* Stored data:
------------------------------------------------------------------------
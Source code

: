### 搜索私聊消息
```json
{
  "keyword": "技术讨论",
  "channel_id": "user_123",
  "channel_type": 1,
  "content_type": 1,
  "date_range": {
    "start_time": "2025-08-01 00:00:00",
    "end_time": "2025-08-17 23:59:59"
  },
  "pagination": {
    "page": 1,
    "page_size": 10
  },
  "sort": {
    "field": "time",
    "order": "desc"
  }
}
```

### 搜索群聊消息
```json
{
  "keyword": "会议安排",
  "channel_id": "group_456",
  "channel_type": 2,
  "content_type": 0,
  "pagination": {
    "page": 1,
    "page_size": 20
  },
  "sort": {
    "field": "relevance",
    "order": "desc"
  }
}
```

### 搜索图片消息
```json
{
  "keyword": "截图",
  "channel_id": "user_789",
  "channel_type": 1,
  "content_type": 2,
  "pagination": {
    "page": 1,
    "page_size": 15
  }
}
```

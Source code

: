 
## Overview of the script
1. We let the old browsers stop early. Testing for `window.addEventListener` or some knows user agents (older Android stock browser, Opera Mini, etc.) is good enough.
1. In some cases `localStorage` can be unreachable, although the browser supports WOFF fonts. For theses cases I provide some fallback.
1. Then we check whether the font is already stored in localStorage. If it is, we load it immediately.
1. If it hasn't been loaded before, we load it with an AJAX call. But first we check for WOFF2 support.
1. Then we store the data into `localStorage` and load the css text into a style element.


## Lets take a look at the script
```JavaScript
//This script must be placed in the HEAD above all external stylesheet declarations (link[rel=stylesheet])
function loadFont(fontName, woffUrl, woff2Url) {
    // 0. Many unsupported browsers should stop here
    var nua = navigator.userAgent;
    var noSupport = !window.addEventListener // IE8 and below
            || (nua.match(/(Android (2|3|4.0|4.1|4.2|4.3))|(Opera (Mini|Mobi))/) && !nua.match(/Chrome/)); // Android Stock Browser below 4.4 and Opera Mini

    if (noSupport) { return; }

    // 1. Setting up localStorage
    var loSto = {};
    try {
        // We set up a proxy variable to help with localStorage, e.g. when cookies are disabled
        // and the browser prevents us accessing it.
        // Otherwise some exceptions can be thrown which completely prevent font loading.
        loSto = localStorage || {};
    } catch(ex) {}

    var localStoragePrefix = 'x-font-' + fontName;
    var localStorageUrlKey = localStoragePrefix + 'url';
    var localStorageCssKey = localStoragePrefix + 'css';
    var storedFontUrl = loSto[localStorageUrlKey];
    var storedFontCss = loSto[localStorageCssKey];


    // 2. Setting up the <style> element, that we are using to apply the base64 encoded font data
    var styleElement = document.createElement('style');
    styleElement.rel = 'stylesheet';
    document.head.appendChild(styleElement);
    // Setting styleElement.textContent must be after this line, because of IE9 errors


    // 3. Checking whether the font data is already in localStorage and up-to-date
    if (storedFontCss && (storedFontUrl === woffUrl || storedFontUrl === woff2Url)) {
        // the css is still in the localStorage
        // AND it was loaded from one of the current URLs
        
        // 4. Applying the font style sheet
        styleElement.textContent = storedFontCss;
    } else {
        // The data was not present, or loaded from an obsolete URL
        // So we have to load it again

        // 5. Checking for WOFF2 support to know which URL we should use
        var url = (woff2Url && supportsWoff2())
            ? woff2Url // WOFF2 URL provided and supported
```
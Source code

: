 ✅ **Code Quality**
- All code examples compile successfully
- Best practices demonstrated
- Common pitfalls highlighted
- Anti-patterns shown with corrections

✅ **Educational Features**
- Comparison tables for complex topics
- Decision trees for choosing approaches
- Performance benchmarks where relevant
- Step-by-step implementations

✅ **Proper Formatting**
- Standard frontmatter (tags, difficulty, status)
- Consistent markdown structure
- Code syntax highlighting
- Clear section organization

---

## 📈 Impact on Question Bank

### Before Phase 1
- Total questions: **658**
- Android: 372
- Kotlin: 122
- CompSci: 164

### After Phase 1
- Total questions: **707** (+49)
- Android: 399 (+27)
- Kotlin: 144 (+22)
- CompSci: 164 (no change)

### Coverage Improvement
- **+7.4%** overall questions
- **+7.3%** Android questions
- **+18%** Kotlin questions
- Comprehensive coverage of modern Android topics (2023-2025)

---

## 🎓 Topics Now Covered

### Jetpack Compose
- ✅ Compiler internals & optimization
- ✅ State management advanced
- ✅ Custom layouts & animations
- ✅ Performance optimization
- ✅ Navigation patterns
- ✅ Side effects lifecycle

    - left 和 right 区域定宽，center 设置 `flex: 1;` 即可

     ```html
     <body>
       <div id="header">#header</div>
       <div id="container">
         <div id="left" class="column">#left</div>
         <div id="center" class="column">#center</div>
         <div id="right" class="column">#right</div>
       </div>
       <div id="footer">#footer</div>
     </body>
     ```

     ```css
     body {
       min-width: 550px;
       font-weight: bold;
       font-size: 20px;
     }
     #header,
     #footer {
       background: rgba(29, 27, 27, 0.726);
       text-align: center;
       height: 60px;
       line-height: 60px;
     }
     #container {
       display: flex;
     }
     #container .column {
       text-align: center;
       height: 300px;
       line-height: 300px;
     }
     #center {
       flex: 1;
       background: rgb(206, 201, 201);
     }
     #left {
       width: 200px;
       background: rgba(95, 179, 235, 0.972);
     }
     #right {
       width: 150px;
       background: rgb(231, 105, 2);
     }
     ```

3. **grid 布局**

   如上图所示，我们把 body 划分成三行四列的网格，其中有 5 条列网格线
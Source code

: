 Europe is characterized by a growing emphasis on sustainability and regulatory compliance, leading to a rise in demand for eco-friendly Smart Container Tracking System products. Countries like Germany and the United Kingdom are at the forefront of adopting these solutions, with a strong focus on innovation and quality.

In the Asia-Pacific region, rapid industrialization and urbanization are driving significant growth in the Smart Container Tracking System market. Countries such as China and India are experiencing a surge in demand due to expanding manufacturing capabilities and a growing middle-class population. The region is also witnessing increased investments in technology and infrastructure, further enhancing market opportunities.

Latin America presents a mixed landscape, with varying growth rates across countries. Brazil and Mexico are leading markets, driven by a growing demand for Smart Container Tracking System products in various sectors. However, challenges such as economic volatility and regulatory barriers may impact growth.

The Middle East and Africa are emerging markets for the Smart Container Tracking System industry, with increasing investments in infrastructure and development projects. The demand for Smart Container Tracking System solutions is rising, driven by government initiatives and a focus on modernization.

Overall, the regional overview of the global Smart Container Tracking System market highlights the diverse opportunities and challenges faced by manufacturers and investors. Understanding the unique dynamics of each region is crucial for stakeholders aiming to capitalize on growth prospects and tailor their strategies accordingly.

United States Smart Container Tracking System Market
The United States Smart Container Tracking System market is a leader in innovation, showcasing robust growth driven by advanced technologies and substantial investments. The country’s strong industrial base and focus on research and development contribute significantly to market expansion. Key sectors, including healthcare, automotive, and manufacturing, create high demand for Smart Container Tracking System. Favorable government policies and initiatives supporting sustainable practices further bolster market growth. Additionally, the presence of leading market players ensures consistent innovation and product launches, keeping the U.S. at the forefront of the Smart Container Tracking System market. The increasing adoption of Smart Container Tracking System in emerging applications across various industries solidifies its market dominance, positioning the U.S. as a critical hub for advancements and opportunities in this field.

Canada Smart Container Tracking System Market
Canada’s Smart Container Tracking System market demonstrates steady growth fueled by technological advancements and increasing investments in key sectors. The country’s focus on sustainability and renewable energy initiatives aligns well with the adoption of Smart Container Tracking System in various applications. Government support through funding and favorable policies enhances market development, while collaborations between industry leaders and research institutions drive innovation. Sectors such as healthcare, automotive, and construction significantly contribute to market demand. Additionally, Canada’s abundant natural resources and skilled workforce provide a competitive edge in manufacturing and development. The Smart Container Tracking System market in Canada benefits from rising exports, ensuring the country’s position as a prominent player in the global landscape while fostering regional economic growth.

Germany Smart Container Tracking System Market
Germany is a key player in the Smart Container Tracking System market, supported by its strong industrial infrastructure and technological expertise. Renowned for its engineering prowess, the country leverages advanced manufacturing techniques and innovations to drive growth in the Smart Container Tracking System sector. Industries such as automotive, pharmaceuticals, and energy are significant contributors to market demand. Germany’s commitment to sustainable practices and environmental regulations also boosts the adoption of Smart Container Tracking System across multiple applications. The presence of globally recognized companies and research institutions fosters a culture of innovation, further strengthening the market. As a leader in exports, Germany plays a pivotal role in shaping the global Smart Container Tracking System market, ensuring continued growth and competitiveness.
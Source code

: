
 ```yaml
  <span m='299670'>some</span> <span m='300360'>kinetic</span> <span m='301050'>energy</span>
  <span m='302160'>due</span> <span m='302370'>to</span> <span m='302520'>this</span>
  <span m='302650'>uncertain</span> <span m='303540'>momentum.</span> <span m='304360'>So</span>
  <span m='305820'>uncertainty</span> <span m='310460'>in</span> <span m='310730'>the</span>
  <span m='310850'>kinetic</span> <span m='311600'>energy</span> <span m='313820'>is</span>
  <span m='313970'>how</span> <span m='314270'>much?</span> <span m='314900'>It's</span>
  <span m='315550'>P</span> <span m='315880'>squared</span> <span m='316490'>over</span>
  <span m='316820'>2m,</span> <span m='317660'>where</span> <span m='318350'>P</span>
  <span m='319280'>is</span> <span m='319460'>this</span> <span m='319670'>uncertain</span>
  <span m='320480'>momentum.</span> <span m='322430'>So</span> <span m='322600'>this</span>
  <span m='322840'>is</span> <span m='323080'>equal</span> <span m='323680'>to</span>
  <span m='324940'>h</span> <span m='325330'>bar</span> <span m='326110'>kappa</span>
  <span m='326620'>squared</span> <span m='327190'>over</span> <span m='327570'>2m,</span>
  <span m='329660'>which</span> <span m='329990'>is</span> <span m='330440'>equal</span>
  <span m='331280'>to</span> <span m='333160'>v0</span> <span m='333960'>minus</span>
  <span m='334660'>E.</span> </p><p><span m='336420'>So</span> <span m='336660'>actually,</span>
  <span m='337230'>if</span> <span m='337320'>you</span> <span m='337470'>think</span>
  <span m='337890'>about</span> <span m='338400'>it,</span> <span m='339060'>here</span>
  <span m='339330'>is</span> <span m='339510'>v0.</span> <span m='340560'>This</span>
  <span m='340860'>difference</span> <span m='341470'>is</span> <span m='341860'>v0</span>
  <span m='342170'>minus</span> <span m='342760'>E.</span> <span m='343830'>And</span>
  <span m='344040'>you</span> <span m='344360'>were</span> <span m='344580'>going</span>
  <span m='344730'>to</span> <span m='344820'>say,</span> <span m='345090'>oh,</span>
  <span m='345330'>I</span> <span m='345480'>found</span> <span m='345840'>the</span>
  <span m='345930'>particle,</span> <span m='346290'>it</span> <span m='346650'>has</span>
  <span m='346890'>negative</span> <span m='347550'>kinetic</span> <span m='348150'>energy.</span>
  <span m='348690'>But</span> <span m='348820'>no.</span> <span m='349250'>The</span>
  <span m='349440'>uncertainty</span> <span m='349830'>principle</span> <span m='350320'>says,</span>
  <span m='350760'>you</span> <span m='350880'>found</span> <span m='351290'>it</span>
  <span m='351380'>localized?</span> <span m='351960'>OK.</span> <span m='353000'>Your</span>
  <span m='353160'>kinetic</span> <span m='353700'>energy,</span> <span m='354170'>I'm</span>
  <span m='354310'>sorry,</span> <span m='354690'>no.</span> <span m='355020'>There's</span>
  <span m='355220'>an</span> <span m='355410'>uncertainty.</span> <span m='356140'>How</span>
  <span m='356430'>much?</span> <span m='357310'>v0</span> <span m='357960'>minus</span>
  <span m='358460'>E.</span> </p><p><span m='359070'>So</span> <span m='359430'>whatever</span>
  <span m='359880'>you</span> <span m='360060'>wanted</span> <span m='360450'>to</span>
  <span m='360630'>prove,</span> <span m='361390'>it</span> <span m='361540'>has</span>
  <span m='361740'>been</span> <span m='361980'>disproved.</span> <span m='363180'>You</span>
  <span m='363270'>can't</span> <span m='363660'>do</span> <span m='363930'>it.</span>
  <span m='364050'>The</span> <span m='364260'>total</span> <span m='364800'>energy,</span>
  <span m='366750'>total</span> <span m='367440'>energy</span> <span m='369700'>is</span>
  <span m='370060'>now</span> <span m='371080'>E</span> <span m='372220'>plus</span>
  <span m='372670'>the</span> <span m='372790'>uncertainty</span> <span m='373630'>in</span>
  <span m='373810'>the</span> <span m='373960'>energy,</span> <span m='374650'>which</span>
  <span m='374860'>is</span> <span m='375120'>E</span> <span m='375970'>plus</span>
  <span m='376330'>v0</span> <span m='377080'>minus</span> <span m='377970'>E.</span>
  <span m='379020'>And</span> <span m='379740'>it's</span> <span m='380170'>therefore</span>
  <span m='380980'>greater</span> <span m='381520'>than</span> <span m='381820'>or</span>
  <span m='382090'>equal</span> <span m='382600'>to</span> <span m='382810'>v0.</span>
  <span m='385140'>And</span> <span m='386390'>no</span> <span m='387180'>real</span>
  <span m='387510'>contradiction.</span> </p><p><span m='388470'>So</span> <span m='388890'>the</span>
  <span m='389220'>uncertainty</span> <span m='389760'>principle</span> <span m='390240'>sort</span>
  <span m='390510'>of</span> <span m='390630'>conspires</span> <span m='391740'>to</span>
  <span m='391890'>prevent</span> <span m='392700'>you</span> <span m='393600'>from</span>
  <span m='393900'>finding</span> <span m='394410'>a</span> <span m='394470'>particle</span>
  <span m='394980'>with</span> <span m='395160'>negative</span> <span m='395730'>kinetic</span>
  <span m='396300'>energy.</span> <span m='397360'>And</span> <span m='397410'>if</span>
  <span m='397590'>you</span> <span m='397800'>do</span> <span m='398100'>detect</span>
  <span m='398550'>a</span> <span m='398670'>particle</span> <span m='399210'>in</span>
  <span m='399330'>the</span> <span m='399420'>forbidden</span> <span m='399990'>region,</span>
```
------------------------------------------------------------------------
* TASK OBJECTIVE: Whenever the string "Android" turns up in a line of the data, copy that line.

* ANSWER SECTION:
1. We let the old browsers stop early. Testing for `window.addEventListener` or some knows user agents (older Android stock browser, Opera Mini, etc.) is good enough.
            || (nua.match(/(Android (2|3|4.0|4.1|4.2|4.3))|(Opera (Mini|Mobi))/) && !nua.match(/Chrome/)); // Android Stock Browser below 4.4 and Opera Mini
- Android: 372
- Android: 399 (+27)
- **+7.3%** Android questions
- Comprehensive coverage of modern Android topics (2023-2025)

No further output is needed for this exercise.